→ WHAT YOU ARE ASKED TO DO
Give back exactly the stretch of data below from the line holding "Estimate Std. Error" through the line holding "0.05 '.' 0.1 ' ' 1", both ends included, and leave the remaining lines out.

[Records from a dataset]
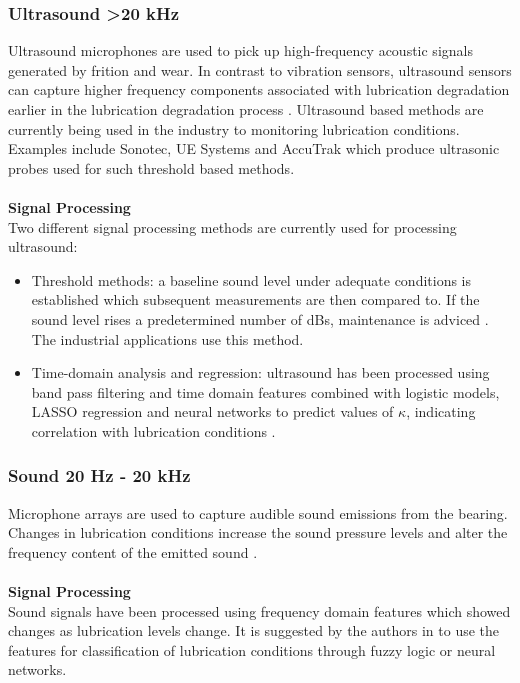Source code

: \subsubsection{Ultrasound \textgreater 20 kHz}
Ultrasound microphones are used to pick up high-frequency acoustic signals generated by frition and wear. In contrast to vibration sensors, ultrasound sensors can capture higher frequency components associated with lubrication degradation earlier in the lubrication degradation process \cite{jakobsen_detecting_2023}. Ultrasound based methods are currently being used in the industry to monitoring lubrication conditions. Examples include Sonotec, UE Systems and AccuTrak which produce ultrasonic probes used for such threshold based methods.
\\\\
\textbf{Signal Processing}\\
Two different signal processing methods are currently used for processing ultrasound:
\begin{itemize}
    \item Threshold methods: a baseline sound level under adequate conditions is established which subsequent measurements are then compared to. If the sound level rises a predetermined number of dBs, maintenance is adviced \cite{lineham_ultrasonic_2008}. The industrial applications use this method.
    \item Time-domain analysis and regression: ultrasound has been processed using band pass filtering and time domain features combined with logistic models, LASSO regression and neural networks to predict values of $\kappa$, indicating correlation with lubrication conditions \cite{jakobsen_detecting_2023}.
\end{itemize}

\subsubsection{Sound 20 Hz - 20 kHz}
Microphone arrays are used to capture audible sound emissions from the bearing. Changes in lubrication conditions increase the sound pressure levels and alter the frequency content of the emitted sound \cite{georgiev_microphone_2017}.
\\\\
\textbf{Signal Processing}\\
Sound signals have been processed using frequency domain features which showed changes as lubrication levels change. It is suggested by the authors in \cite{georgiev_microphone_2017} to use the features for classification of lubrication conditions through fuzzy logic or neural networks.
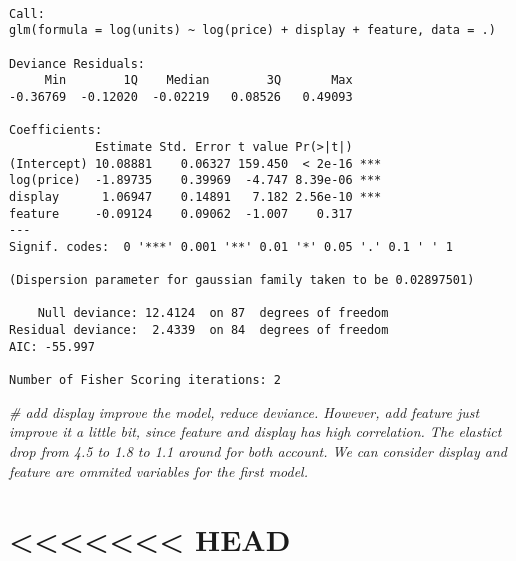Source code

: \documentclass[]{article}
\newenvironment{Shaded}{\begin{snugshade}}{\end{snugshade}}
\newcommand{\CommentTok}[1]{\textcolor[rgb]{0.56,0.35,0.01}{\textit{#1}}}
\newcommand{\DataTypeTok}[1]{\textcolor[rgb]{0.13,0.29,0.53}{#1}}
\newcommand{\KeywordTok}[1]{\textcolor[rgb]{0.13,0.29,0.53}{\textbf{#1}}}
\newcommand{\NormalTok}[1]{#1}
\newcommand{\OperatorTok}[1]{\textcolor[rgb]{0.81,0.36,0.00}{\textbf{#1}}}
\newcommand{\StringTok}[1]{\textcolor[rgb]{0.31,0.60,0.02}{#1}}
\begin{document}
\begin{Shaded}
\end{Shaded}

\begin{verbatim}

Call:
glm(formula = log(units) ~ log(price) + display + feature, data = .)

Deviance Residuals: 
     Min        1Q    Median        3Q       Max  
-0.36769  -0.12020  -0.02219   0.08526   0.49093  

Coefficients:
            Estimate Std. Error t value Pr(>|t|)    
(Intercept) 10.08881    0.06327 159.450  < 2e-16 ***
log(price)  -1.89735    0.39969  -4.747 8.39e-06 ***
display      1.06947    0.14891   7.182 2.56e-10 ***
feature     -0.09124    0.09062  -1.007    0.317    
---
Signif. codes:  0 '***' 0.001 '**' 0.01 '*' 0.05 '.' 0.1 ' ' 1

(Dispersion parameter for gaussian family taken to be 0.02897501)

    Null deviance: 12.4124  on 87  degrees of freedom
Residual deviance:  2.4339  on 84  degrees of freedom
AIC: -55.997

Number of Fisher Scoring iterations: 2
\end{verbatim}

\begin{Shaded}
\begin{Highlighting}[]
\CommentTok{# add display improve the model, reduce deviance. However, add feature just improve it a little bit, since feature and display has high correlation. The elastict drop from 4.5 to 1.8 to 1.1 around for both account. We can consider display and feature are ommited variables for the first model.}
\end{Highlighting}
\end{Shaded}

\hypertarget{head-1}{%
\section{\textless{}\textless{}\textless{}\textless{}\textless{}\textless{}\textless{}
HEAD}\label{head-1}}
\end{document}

--

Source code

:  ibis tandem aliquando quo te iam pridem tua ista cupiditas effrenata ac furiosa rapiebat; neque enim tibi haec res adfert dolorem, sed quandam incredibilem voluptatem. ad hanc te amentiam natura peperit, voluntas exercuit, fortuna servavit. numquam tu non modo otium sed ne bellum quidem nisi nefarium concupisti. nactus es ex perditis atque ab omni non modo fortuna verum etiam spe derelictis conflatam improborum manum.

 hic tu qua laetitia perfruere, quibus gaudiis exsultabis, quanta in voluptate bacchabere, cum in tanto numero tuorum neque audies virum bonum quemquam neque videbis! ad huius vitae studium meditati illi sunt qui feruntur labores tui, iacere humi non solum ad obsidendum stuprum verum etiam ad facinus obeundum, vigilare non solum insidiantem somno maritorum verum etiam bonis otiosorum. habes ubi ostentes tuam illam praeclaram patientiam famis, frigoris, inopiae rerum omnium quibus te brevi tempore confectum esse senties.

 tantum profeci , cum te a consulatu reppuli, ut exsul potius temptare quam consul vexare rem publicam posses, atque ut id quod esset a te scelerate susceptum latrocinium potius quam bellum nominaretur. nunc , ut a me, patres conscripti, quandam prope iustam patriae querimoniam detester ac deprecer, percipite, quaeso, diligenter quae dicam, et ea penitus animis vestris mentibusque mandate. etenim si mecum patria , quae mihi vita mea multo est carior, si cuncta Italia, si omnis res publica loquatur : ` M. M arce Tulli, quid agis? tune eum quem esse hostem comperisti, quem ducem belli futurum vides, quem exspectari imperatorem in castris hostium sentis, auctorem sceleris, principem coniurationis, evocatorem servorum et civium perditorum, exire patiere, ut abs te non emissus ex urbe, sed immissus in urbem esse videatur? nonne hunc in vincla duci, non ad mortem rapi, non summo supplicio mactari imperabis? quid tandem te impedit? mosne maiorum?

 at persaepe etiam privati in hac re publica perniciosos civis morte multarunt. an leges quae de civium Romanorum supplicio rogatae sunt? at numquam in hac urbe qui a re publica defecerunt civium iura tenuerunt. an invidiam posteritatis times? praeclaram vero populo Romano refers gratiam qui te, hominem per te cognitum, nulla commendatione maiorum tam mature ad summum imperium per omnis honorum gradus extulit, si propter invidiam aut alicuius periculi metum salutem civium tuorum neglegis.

→ ANSWER AREA
            Estimate Std. Error t value Pr(>|t|)    
(Intercept) 10.08881    0.06327 159.450  < 2e-16 ***
log(price)  -1.89735    0.39969  -4.747 8.39e-06 ***
display      1.06947    0.14891   7.182 2.56e-10 ***
feature     -0.09124    0.09062  -1.007    0.317    
---
Signif. codes:  0 '***' 0.001 '**' 0.01 '*' 0.05 '.' 0.1 ' ' 1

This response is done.